Elles ne s'arrêtent pas là. Après avoir diversifié leur catalogue avec des cookies cuits et mi-cuits, de la glace et autres produits dérivés, elles se lancent dans l'événementiel auprès des entreprises. On les retrouve au Printemps, à la Grande Épicerie de Paris, au lancement d'une nouvelle collection chez Longchamp ou encore à Citadium. Elles s'attaquent désormais au marché du B to B avec la commercialisation de leurs biscuits auprès des enseignes Franprix.

Pourquoi choisir le pop-up store pour commercialiser votre produit ? 

Anastasia. C'est plutôt une opportunité qu'un choix de notre part. On hésitait entre l'ouverture d'une boutique et la distribution en magasin quand on a rencontré la personne chargée des centres commerciaux Hammerson. Il a eu un coup de cœur pour notre produit et nous a proposé de le tester pendant deux semaines dans un pop-up store au centre commercial Place d'Italie à Paris. C'était une occasion unique de nous confronter directement à notre clientèle à moindre coût. Et ça n'a pas loupé. On a eu énormément de monde, avec des retours très positifs et plein d'articles dans la presse.

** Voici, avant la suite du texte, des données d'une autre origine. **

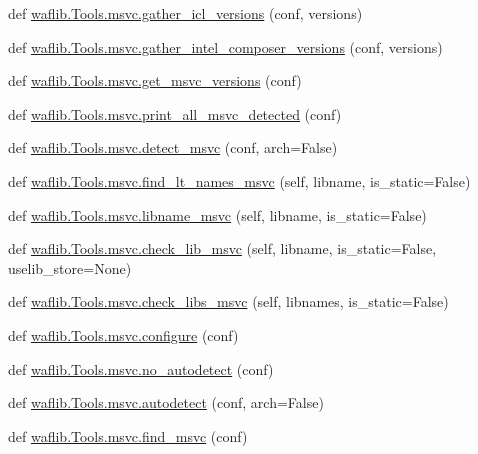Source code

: \begin{DoxyCompactItemize}
\item 
def \hyperlink{namespacewaflib_1_1_tools_1_1msvc_a69c07457130fd493f174ddbbd29eafce}{waflib.\+Tools.\+msvc.\+gather\+\_\+icl\+\_\+versions} (conf, versions)
\item 
def \hyperlink{namespacewaflib_1_1_tools_1_1msvc_a03b2739135f225e530b0272fa62c05de}{waflib.\+Tools.\+msvc.\+gather\+\_\+intel\+\_\+composer\+\_\+versions} (conf, versions)
\item 
def \hyperlink{namespacewaflib_1_1_tools_1_1msvc_a5f32cceb3c4842a224fb09d9d3a1d8f8}{waflib.\+Tools.\+msvc.\+get\+\_\+msvc\+\_\+versions} (conf)
\item 
def \hyperlink{namespacewaflib_1_1_tools_1_1msvc_aae9744b7e465d33a2b06ac41e14aa88e}{waflib.\+Tools.\+msvc.\+print\+\_\+all\+\_\+msvc\+\_\+detected} (conf)
\item 
def \hyperlink{namespacewaflib_1_1_tools_1_1msvc_a7adf5c56dbfc937e2923df5aa71b2087}{waflib.\+Tools.\+msvc.\+detect\+\_\+msvc} (conf, arch=False)
\item 
def \hyperlink{namespacewaflib_1_1_tools_1_1msvc_ad777b6d5d98f37e7a5d020c657d17da8}{waflib.\+Tools.\+msvc.\+find\+\_\+lt\+\_\+names\+\_\+msvc} (self, libname, is\+\_\+static=False)
\item 
def \hyperlink{namespacewaflib_1_1_tools_1_1msvc_a32b62a01e3283caae31fa9d7d8372d0b}{waflib.\+Tools.\+msvc.\+libname\+\_\+msvc} (self, libname, is\+\_\+static=False)
\item 
def \hyperlink{namespacewaflib_1_1_tools_1_1msvc_a714b88608b6a79e74d6393e1b8a1da0f}{waflib.\+Tools.\+msvc.\+check\+\_\+lib\+\_\+msvc} (self, libname, is\+\_\+static=False, uselib\+\_\+store=None)
\item 
def \hyperlink{namespacewaflib_1_1_tools_1_1msvc_af4be6dfee11a1812dd2f458e782afabb}{waflib.\+Tools.\+msvc.\+check\+\_\+libs\+\_\+msvc} (self, libnames, is\+\_\+static=False)
\item 
def \hyperlink{namespacewaflib_1_1_tools_1_1msvc_ae7b47fda406289f0cfa519a383f06a01}{waflib.\+Tools.\+msvc.\+configure} (conf)
\item 
def \hyperlink{namespacewaflib_1_1_tools_1_1msvc_af06d3c92ed056902afe0287918dbbe6d}{waflib.\+Tools.\+msvc.\+no\+\_\+autodetect} (conf)
\item 
def \hyperlink{namespacewaflib_1_1_tools_1_1msvc_a9c695245f349965fd6aacf868589e7bf}{waflib.\+Tools.\+msvc.\+autodetect} (conf, arch=False)
\item 
def \hyperlink{namespacewaflib_1_1_tools_1_1msvc_a8f9c87e3929e466da896514026ec0b6a}{waflib.\+Tools.\+msvc.\+find\+\_\+msvc} (conf)

\end{DoxyCompactItemize}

Emma. Le pop-up store dans un centre commercial s'est révélé être un énorme vecteur de communication et un modèle économique rentable. En deux semaines, on pouvait déjà en retirer des bénéfices. On a donc décidé de garder ce modèle en dupliquant l'expérience dans d'autres centres commerciaux. Ça n'a pas été difficile de les convaincre. Il suffisait de leur montrer des photos de la file d'attente à Italie 2 pour leur prouver qu'on était générateur de flux et donc de business pour eux. Cinq ans plus tard, on a conservé cette activité. Nos pop-up stores ne durent plus deux semaines mais deux à trois ans.

Quelles ont été les principales difficultés pour lancer ce premier pop-up store ? 

Anastasia. Le plus dur, ça a été d'avoir les fonds nécessaires pour se lancer. On ne voulait pas faire de levée de fonds car nous n'avions pas l'ambition de créer une start-up et, inconsciemment, on ne se sentait peut-être pas assez légitime pour demander de l'argent à des investisseurs. Malheureusement, dans l'agro-alimentaire, si tu n'as pas un produit innovant (comme vendre des insectes comestibles) ou si tu n'as pas un engagement social et solidaire spécifique très fort, tu n'as le droit à aucune aide, ni subvention. On a dû s'autofinancer en contractant des prêts personnels, en plus de travailler à côté. 

Emma. On a lancé ce premier stand “à la débrouille”. Comme on n'avait pas d'argent pour payer un ingénieur R&D afin d'élaborer la recette de la pâte à cookie crue, on a fait des recherches nous-mêmes. On a ensuite trouvé un sous-traitant à Montpellier qui a bien voulu faire une toute petite commande pour nous. Enfin, on a construit le stand nous-même pour limiter au maximum les frais.

Comment vous êtes-vous distinguées dans le monde déjà très prisé de la biscuiterie ?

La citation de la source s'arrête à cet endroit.